■ **THE PROBLEM**
Set down, exactly, every line from the top of the listing through the one holding "## Frontend Technologies Used".
------------------------------------------------------------
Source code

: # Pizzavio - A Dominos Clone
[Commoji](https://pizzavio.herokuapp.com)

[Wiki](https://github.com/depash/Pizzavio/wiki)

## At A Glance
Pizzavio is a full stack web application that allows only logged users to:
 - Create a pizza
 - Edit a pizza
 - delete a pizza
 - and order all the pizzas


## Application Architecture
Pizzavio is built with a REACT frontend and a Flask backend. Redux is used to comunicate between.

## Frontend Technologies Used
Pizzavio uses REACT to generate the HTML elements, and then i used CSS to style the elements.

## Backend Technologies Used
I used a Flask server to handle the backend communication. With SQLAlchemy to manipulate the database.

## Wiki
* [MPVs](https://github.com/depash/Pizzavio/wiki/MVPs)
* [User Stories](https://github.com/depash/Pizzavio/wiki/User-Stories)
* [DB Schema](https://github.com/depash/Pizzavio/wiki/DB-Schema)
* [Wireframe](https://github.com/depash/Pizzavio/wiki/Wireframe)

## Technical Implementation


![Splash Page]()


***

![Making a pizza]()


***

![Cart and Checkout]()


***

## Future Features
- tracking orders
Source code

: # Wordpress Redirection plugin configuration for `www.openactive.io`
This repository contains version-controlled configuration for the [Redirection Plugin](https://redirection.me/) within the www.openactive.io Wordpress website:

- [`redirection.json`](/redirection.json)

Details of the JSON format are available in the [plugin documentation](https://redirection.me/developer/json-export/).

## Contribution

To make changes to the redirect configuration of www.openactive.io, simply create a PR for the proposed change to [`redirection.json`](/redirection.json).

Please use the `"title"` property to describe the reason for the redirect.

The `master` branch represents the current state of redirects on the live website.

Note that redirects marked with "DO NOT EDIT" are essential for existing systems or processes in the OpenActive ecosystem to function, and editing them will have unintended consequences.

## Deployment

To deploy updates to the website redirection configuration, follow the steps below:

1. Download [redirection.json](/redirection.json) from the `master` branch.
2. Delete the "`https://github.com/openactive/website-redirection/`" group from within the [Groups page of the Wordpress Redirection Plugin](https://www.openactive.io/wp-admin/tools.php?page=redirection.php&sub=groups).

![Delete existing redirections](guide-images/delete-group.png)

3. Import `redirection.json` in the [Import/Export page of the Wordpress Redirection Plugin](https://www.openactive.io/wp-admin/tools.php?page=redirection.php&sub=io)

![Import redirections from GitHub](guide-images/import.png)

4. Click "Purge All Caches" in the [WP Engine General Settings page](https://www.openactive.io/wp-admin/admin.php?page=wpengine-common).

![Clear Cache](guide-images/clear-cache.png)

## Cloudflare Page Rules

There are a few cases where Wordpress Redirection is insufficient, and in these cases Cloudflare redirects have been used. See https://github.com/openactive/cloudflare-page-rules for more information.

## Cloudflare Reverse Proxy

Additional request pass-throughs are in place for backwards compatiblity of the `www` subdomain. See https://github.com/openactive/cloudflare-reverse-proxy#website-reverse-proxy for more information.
------------------------------------------------------------
■ **WRITTEN SOLUTION**
Source code

: # Pizzavio - A Dominos Clone
[Commoji](https://pizzavio.herokuapp.com)

[Wiki](https://github.com/depash/Pizzavio/wiki)

## At A Glance
Pizzavio is a full stack web application that allows only logged users to:
 - Create a pizza
 - Edit a pizza
 - delete a pizza
 - and order all the pizzas


## Application Architecture
Pizzavio is built with a REACT frontend and a Flask backend. Redux is used to comunicate between.

## Frontend Technologies Used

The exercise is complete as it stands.